Beispiele für Klauselgestaltungen des Marktes geben die Klauseln der zuvor genannten Rechtsstreite, die nachfolgend – auszugsweise wie in dem Tatbestand der Gerichtsentscheidungen – wiedergegeben werden; die Auslösungsfaktoren für eine Anpassung sind hier allerdings abweichend vom Original in Kursivschrift hervorgehoben:

1. LG Köln v. 8.2.2023 – 26 O 12/22, VersR 2023, 1423 (rechtskräftig)

„§ 2 Welche Versicherungsleistungen erbringen wir?

(…)

(2) Bereits bei Vertragsabschluss nennen wir Ihnen die Monatsrente je 10.000 € Vertragsguthaben zum Ende der Ansparphase. Diese Monatsrente gilt maximal für ein zum Rentenzahlungsbeginn erreichtes Vertragsguthaben von 750.000 €. Wird ein höheres Vertragsguthaben erreicht, wird für den darüber hinausgehenden Teil die Rente auf Basis des bei Rentenzahlungsbeginn gültigen Rentenprodukts errechnet.

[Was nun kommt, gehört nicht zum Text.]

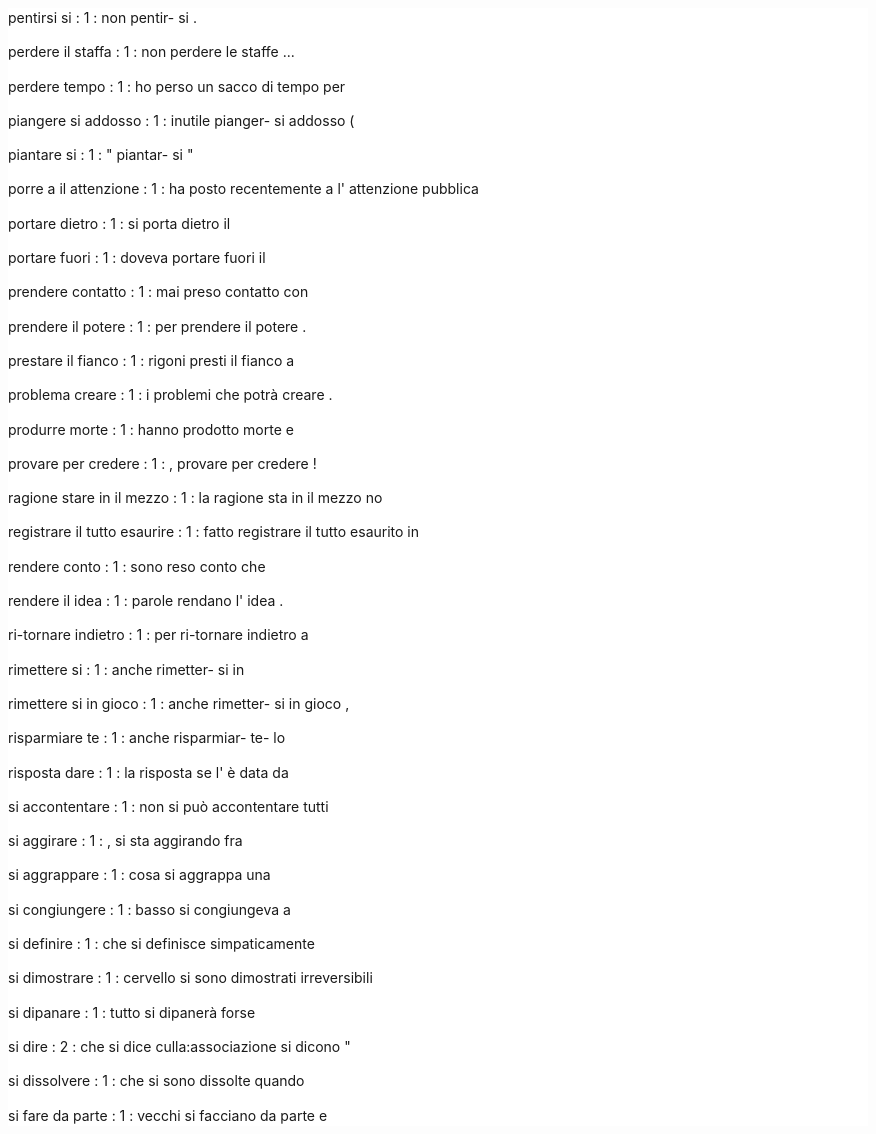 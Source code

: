 pentirsi si : 1 : non pentir- si .

perdere il staffa : 1 : non perdere le staffe ...

perdere tempo : 1 : ho perso un sacco di tempo per

piangere si addosso : 1 : inutile pianger- si addosso (

piantare si : 1 : " piantar- si "

porre a il attenzione : 1 : ha posto recentemente a l' attenzione pubblica

portare dietro : 1 : si porta dietro il

portare fuori : 1 : doveva portare fuori il

prendere contatto : 1 : mai preso contatto con

prendere il potere : 1 : per prendere il potere .

prestare il fianco : 1 : rigoni presti il fianco a

problema creare : 1 : i problemi che potrà creare .

produrre morte : 1 : hanno prodotto morte e

provare per credere : 1 : , provare per credere !

ragione stare in il mezzo : 1 : la ragione sta in il mezzo no

registrare il tutto esaurire : 1 : fatto registrare il tutto esaurito in

rendere conto : 1 : sono reso conto che

rendere il idea : 1 : parole rendano l' idea .

ri-tornare indietro : 1 : per ri-tornare indietro a

rimettere si : 1 : anche rimetter- si in

rimettere si in gioco : 1 : anche rimetter- si in gioco ,

risparmiare te : 1 : anche risparmiar- te- lo

risposta dare : 1 : la risposta se l' è data da

si accontentare : 1 : non si può accontentare tutti

si aggirare : 1 : , si sta aggirando fra

si aggrappare : 1 : cosa si aggrappa una

si congiungere : 1 : basso si congiungeva a

si definire : 1 : che si definisce simpaticamente

si dimostrare : 1 : cervello si sono dimostrati irreversibili

si dipanare : 1 : tutto si dipanerà forse

si dire : 2 : che si dice culla:associazione si dicono "

si dissolvere : 1 : che si sono dissolte quando

si fare da parte : 1 : vecchi si facciano da parte e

Wenn sich die Lebenserwartung unerwartet stark erhöht bzw. die Rendite der Kapitalanlagen nicht nur vorübergehend absinkt und dadurch die langfristige Erfüllbarkeit einer lebenslangen Rentenzahlung nicht mehr sichergestellt ist, sind wir berechtigt, Ihre Monatsrente je 10.000 € Vertragsguthaben so weit herabzusetzen, wie dies erforderlich ist, um diese langfristige Erfüllbarkeit zu gewährleisten. Dabei darf für die Berechnung Ihrer Monatsrente je 10.000 € der Betrag nicht unterschritten werden, der sich ergibt, wenn die Sterbetafel und der Rechnungszins angewendet werden, die zum Ende der Aufschubzeit nach Maßgabe der dann gültigen aufsichtsrechtlichen Bestimmungen und Vorgaben als Rechnungsgrundlagen geboten sind. Zusätzlich dürfen 50 % der in Ihrem Versicherungsschein genannten Monatsrente je 10.000 € nicht unterschritten werden.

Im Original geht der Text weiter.